#### Material supplied
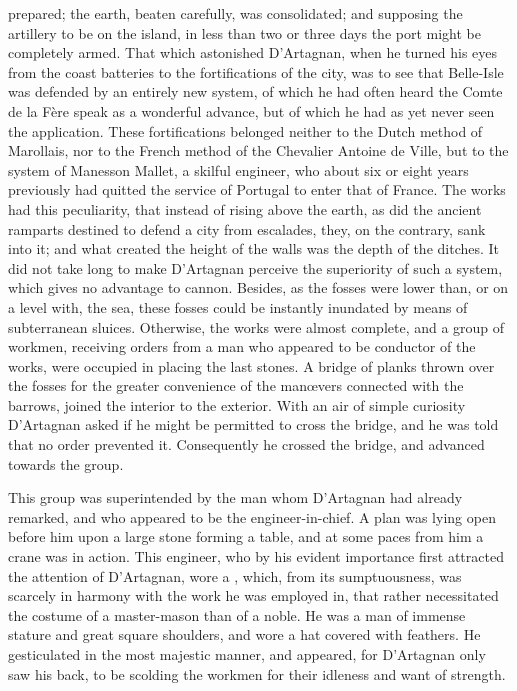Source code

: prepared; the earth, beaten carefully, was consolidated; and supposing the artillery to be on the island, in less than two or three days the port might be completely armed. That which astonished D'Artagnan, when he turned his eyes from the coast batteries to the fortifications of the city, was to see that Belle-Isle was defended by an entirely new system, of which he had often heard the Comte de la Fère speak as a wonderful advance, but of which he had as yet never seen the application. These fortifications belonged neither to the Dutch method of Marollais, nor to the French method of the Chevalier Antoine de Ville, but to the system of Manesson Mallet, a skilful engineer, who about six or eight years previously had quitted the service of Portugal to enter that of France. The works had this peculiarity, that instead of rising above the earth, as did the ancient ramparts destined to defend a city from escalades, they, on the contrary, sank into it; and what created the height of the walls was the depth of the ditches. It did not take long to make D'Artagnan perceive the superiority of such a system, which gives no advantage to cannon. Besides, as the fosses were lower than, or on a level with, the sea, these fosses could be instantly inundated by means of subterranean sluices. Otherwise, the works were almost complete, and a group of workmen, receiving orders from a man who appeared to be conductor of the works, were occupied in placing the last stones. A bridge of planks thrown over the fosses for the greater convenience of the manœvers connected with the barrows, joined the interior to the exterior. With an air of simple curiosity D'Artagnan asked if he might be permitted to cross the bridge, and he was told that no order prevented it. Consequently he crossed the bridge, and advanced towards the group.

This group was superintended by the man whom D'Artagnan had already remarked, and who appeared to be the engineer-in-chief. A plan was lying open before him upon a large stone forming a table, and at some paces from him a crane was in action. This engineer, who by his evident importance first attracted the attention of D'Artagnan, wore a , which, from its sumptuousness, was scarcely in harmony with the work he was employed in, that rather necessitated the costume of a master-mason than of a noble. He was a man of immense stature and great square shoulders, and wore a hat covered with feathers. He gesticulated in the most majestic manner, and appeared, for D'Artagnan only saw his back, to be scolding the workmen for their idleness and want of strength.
--
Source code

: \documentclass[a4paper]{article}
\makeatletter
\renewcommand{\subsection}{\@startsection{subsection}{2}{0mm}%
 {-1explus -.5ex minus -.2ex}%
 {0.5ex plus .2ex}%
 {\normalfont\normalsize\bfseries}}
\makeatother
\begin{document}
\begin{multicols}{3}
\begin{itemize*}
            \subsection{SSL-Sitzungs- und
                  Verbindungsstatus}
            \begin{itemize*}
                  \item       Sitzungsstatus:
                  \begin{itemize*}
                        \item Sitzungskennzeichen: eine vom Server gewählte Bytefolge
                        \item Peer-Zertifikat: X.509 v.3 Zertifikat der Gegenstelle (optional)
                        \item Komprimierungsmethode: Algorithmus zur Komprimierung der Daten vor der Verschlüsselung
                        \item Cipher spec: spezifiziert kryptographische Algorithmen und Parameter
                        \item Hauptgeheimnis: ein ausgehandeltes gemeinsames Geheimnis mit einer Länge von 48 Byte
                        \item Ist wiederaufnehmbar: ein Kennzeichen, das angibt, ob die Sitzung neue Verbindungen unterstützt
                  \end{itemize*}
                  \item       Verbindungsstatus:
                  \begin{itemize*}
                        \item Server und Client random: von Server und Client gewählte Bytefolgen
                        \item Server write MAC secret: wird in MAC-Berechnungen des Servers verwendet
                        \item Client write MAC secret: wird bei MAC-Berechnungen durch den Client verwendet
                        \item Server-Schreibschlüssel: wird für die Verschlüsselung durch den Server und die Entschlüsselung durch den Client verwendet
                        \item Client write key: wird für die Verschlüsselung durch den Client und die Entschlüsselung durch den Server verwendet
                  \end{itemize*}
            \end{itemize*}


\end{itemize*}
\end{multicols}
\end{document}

#### Task to carry out
Answer required as a bare number: state how many lines in the material contain the word "Verbindungsstatus".

#### Solution
2